Myopia or nearsightedness is a condition that causes people to see objects only in the distance and not close up. The eye has grown too long, causing light rays to focus at a point in front of the retina instead of directly on it.
What Causes Myopia?
Myopia, also known as nearsightedness, occurs when the eyeball is slightly too long compared to the focusing power of the cornea and lens of the eye. As a result, images that focus on distant objects appear blurry when looking at nearby objects. According to https://plano.co/eye-health/myopia-nearsightedness-shortsightedness/, Myopia most often results from the increased axial length of the eye due to elongation of one or more parts of the eye. This can be caused by genetic factors (heredity), age, among other things. You might notice that you have close-up trouble by your mid-teens if you develop Myopia.
Why Does Myopia Happen?
Scientists believe there are many reasons for Myopia to occur:
- There may be some genes that control how the eye looks and operates.
- Myopia has been linked to near work, such as reading and looking at computer screens for many hours. Some studies suggest that people who do a lot of close work during their childhood are more likely to become nearsighted than others. This may be because some people can focus well on nearby objects and read or study, while others cannot.
- Myopia also seems related to certain environmental factors such as reduced sunlight exposure and reduced vitamin D levels in early life (during pregnancy or infancy). Vitamin D helps us absorb calcium from food, which our bones need.
- Children with Myopia tend to spend less time outdoors doing physical activity; they may therefore have less healthy bones.
- According to some scientists, Myopia may be an auto-immune disease of the eye. This means that the body’s immune system may attack the eye, but this theory has not been proved yet.
How Can Myopia Be Prevented?
The onset of Myopia is usually gradual and painless. But over time, it will become more difficult to focus on near objects as their distance increases.

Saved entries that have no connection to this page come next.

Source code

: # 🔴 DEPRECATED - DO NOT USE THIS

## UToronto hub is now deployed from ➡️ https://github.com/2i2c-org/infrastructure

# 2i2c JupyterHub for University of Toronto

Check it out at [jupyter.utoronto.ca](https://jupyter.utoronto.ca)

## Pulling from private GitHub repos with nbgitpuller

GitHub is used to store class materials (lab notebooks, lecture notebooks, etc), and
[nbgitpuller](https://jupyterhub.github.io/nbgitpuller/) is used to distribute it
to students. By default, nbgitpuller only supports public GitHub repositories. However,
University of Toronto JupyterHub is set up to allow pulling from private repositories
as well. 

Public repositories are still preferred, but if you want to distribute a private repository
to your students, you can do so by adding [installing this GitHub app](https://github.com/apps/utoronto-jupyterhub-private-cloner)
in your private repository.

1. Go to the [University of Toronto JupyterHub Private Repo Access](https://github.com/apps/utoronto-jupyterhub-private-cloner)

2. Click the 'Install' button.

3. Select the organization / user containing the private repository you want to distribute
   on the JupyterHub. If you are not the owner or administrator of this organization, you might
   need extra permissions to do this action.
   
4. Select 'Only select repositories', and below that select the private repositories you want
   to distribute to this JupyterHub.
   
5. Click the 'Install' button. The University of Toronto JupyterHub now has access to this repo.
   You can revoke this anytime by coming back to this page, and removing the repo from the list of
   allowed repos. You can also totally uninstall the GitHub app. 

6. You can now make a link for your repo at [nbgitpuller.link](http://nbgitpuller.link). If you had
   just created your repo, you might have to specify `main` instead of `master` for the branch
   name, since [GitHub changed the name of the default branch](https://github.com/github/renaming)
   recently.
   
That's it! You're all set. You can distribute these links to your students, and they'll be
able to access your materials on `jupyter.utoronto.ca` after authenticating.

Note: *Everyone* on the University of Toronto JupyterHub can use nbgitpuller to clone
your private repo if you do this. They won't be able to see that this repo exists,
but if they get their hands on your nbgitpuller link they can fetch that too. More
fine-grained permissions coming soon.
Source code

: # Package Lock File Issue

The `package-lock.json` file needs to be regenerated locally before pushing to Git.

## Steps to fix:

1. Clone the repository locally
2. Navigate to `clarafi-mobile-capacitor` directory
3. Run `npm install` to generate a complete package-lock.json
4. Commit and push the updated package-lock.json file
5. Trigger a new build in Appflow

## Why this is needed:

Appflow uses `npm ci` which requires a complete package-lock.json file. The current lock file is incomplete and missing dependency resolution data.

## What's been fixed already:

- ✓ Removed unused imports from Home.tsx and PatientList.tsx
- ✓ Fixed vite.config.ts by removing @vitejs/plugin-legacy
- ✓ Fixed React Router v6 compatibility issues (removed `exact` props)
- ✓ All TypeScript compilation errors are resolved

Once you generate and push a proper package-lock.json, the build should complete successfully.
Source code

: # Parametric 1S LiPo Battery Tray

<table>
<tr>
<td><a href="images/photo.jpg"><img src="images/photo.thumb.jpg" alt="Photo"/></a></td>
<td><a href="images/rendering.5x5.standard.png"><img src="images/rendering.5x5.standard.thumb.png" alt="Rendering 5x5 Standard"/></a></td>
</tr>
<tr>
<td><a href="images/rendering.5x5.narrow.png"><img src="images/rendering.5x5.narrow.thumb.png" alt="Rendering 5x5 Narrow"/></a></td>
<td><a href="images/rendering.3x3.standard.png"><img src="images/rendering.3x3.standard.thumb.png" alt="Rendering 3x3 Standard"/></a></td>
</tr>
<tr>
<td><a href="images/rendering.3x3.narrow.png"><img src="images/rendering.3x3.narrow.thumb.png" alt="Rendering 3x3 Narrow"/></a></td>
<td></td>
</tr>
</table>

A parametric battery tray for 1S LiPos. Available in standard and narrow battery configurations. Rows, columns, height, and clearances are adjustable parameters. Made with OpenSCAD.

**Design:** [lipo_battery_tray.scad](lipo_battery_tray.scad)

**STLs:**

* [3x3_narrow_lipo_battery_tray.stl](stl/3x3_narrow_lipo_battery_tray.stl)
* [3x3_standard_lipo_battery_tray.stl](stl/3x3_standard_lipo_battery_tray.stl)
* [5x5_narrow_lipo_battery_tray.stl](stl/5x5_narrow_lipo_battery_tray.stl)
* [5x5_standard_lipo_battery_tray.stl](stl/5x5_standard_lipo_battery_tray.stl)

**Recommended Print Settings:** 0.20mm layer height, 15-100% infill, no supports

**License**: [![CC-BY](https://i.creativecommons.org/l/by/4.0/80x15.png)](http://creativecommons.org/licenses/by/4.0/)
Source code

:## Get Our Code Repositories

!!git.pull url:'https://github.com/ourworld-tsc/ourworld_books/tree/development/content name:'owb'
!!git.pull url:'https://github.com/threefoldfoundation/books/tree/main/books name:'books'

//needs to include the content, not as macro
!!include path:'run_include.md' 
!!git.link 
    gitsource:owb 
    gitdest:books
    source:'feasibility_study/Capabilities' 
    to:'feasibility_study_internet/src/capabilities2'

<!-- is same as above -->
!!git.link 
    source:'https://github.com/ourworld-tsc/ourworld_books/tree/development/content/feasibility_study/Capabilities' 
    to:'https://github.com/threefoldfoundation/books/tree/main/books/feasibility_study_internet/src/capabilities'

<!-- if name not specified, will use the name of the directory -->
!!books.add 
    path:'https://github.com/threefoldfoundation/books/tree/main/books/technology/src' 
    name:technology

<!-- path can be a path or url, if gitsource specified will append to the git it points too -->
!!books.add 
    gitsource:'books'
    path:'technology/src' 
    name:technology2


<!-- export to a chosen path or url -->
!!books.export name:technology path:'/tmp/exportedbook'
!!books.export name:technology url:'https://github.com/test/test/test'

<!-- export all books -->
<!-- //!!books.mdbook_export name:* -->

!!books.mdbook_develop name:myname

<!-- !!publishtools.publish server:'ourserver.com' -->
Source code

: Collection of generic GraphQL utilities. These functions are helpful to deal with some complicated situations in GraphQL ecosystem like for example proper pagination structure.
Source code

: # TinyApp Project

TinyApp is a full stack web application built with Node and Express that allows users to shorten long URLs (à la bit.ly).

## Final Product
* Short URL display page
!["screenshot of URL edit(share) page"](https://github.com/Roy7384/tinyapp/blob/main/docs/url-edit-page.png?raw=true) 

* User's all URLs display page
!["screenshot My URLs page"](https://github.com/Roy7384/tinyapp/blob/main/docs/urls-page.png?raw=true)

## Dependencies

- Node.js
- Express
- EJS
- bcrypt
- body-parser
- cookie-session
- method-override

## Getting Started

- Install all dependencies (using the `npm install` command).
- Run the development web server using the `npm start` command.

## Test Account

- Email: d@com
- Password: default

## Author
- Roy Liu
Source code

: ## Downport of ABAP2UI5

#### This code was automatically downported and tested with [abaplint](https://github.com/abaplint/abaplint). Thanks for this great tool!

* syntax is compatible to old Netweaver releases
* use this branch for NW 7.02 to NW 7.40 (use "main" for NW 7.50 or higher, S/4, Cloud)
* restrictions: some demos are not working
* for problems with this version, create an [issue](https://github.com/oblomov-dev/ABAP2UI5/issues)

To keep your child’s eyesight good for life, try these strategies:
- Encourage plenty of outdoor playtime during childhood. The more sunlight children are exposed to, the healthier their eyes will be later in life.

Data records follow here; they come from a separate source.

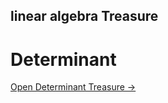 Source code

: linear algebra Treasure
---

# Determinant

[Open Determinant Treasure →](algebra/determinant.md)



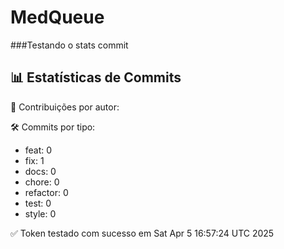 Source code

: # MedQueue
###Testando o stats commit
<!-- COMMIT_STATS_START -->
## 📊 Estatísticas de Commits

👤 Contribuições por autor:

🛠️ Commits por tipo:
- feat: 0
- fix: 1
- docs: 0
- chore: 0
- refactor: 0
- test: 0
- style: 0
<!-- COMMIT_STATS_END -->
✅ Token testado com sucesso em Sat Apr  5 16:57:24 UTC 2025
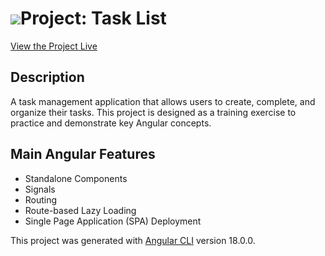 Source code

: # <img src="https://github.com/user-attachments/assets/49fcfbed-242a-454b-a685-24b05b5b3960">Project: Task List


[View the Project Live](https://angular-project-9b157.web.app/)

## Description

A task management application that allows users to create, complete, and organize their tasks. This project is designed as a training exercise to practice and demonstrate key Angular concepts.

## Main Angular Features

+ Standalone Components
+ Signals
+ Routing
+ Route-based Lazy Loading
+ Single Page Application (SPA) Deployment

This project was generated with [Angular CLI](https://github.com/angular/angular-cli) version 18.0.0.
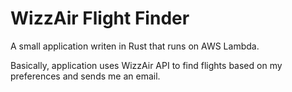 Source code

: WizzAir Flight Finder
=====================

A small application writen in Rust that runs on AWS Lambda.

Basically, application uses WizzAir API to find flights based
on my preferences and sends me an email.
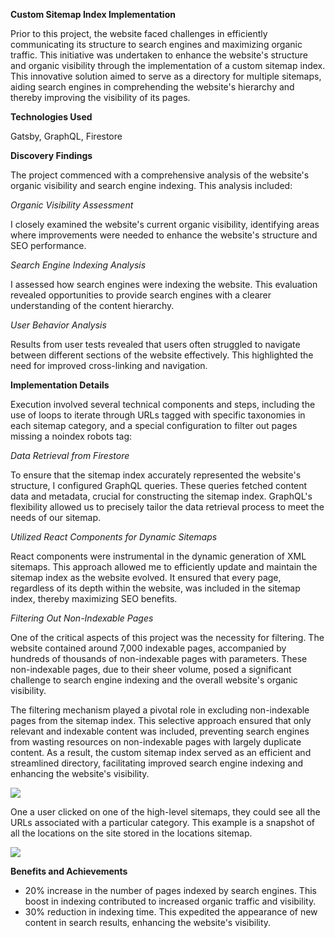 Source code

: <b>Custom Sitemap Index Implementation</b>

Prior to this project, the website faced challenges in efficiently communicating its structure to search engines and maximizing organic traffic. This initiative was undertaken to enhance the website's structure and organic visibility through the implementation of a custom sitemap index. This innovative solution aimed to serve as a directory for multiple sitemaps, aiding search engines in comprehending the website's hierarchy and thereby improving the visibility of its pages. 

<b>Technologies Used</b>

Gatsby, GraphQL, Firestore

<b>Discovery Findings</b>

The project commenced with a comprehensive analysis of the website's organic visibility and search engine indexing. This analysis included:

*Organic Visibility Assessment*

I closely examined the website's current organic visibility, identifying areas where improvements were needed to enhance the website's structure and SEO performance.

*Search Engine Indexing Analysis*

I assessed how search engines were indexing the website. This evaluation revealed opportunities to provide search engines with a clearer understanding of the content hierarchy.

*User Behavior Analysis*

Results from user tests revealed that users often struggled to navigate between different sections of the website effectively. This highlighted the need for improved cross-linking and navigation.

<b>Implementation Details</b>

Execution involved several technical components and steps, including the use of loops to iterate through URLs tagged with specific taxonomies in each sitemap category, and a special configuration to filter out pages missing a noindex robots tag:

*Data Retrieval from Firestore*

To ensure that the sitemap index accurately represented the website's structure, I configured GraphQL queries. These queries fetched content data and metadata, crucial for constructing the sitemap index. GraphQL's flexibility allowed us to precisely tailor the data retrieval process to meet the needs of our sitemap.

*Utilized React Components for Dynamic Sitemaps*

React components were instrumental in the dynamic generation of XML sitemaps. This approach allowed me to efficiently update and maintain the sitemap index as the website evolved. It ensured that every page, regardless of its depth within the website, was included in the sitemap index, thereby maximizing SEO benefits.

*Filtering Out Non-Indexable Pages*

One of the critical aspects of this project was the necessity for filtering. The website contained around 7,000 indexable pages, accompanied by hundreds of thousands of non-indexable pages with parameters. These non-indexable pages, due to their sheer volume, posed a significant challenge to search engine indexing and the overall website's organic visibility.

The filtering mechanism played a pivotal role in excluding non-indexable pages from the sitemap index. This selective approach ensured that only relevant and indexable content was included, preventing search engines from wasting resources on non-indexable pages with largely duplicate content. As a result, the custom sitemap index served as an efficient and streamlined directory, facilitating improved search engine indexing and enhancing the website's visibility.

<img src="https://i.imgur.com/cBQFUqp.png">

One a user clicked on one of the high-level sitemaps, they could see all the URLs associated with a particular category. This example is a snapshot of all the locations on the site stored in the locations sitemap.

<img src="https://i.imgur.com/6630vKV.png">

<b>Benefits and Achievements</b>

- 20% increase in the number of pages indexed by search engines. This boost in indexing contributed to increased organic traffic and visibility.
- 30% reduction in indexing time. This expedited the appearance of new content in search results, enhancing the website's visibility.
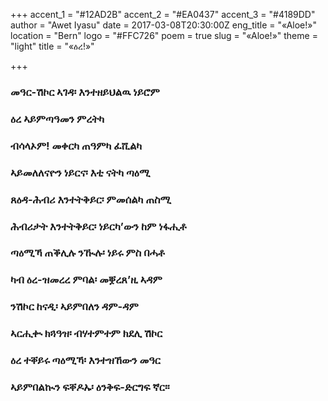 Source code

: +++
accent_1 = "#12AD2B"
accent_2 = "#EA0437"
accent_3 = "#4189DD"
author = "Awet Iyasu"
date = 2017-03-08T20:30:00Z
eng_title = "«Aloe!»"
location = "Bern"
logo = "#FFC726"
poem = true
slug = "«Aloe!»"
theme = "light"
title = "«ዕረ!»"

+++
### **መዓር-ሽኮር ኣገዳ፡ እንተዘይህልዉ ነይሮም** 

### **ዕረ ኣይምጣዓመን ምረትካ**

### **ብሳላኦም! መቀርካ ጠዓምካ ፈሺልካ** 

### **ኣይመለለናዮን ነይርና፡ እቲ ናትካ ጣዕሚ** 

### **ጸዕዳ-ሕብሪ እንተትቅይር፡ ምመሰልካ ጠስሚ** 

### **ሕብሪታት እንተትቅይር፡ ነይርካ’ውን ከም ነፋሒቶ**

###  **ጣዕሚኻ ጠቕሊሉ ንዂሉ፡ ነይሩ ምስ በሓቶ** 

### **ካብ ዕረ-ዝመረረ ምባል፡ መቛረጸ’ዚ ኣዳም**

###  **ንሽኮር ከናዲ፡ ኣይምበለን ዳም-ዳም**

### **ኣርሒቊ ክጓዓዝ፡ ብሃተምተም ክደሊ ሽኮር**

###  **ዕረ ተቐይሩ ጣዕሚኻ፡ እንተዝኸውን መዓር** 

### **ኣይምበልኲን ፍቐዶኡ፡ ዕንቅፍ-ድርግፍ ኛር።**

- Limit the amount of time your child spends looking at near objects such as books or screens.
- Encourage your child to take plenty of outdoor breaks when they’re doing lots of studying.

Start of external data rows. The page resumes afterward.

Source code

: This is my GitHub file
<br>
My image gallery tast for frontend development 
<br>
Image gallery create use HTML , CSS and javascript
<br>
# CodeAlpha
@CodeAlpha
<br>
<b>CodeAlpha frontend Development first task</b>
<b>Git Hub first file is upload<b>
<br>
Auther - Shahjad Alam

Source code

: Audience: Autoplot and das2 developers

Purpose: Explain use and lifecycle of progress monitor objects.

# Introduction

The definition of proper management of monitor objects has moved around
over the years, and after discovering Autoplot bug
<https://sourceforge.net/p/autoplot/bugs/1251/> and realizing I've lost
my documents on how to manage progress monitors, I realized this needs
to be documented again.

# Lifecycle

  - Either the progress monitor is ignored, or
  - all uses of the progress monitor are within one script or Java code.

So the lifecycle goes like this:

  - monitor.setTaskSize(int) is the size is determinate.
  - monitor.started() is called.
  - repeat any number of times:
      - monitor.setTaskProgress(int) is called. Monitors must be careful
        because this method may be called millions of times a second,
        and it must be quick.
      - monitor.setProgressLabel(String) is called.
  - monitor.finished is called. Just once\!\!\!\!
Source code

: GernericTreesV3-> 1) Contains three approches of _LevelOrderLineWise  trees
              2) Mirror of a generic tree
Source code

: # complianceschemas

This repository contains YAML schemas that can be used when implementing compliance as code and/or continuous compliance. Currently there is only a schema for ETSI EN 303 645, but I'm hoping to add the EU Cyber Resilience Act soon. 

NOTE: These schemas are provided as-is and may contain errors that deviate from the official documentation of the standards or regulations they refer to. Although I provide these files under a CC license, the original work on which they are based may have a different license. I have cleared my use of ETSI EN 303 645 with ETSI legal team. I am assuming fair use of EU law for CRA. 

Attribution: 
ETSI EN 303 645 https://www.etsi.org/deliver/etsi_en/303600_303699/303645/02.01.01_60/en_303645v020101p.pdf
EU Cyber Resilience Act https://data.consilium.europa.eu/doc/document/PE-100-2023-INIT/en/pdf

- Ensure that your child has an eye test every two years, and if anything in their eyesight is found to be different from normal, seek advice from a health professional immediately.
What Can I Do?
Scientists have not yet discovered how much time outdoors discourages Myopia in children who are already at risk for it. But we know enough about sunlight and vitamin D to suggest that parents encourage their children to spend more time outside during infancy and early childhood when Myopia often begins.
How To Treat Myopia
The most common way to treat this is to remove the excess part of the eye and reshape the cornea (for example, with a laser), thus allowing light rays to focus on the retina. This procedure is known as LASIK.
In most, Myopia does not cause any vision problems other than the potential to develop irreversible eye damage over time gradually.
If your child’s doctor finds that they have a problem with their eyes’ focusing ability, you might be referred to an ophthalmologist for testing and examination.
Eye drops or glasses can improve sight in cases where this is necessary. However, no treatment will cure Myopia completely. To keep it under control, your doctor may recommend:
- Wearing glasses when near work must be done.
- Wearing a patch on one eye to stop using both eyes together (binocular vision).
- Having eye exercises performed by therapists.
- Having surgery to change the curvature of one or both eyes.
- Giving vitamins and minerals that might help the eye grow.
Myopia is a condition that causes the individual to have blurry vision when viewing objects in the distance. This occurs because of elongation of the eye’s lens, which results in light being distorted before it reaches the retina, the light-sensitive tissue lining in the back of the eye. Myopia can be prevented by spending more time outdoors, getting enough vitamin D, having an eye test every two years, and wearing glasses or eye drops if necessary.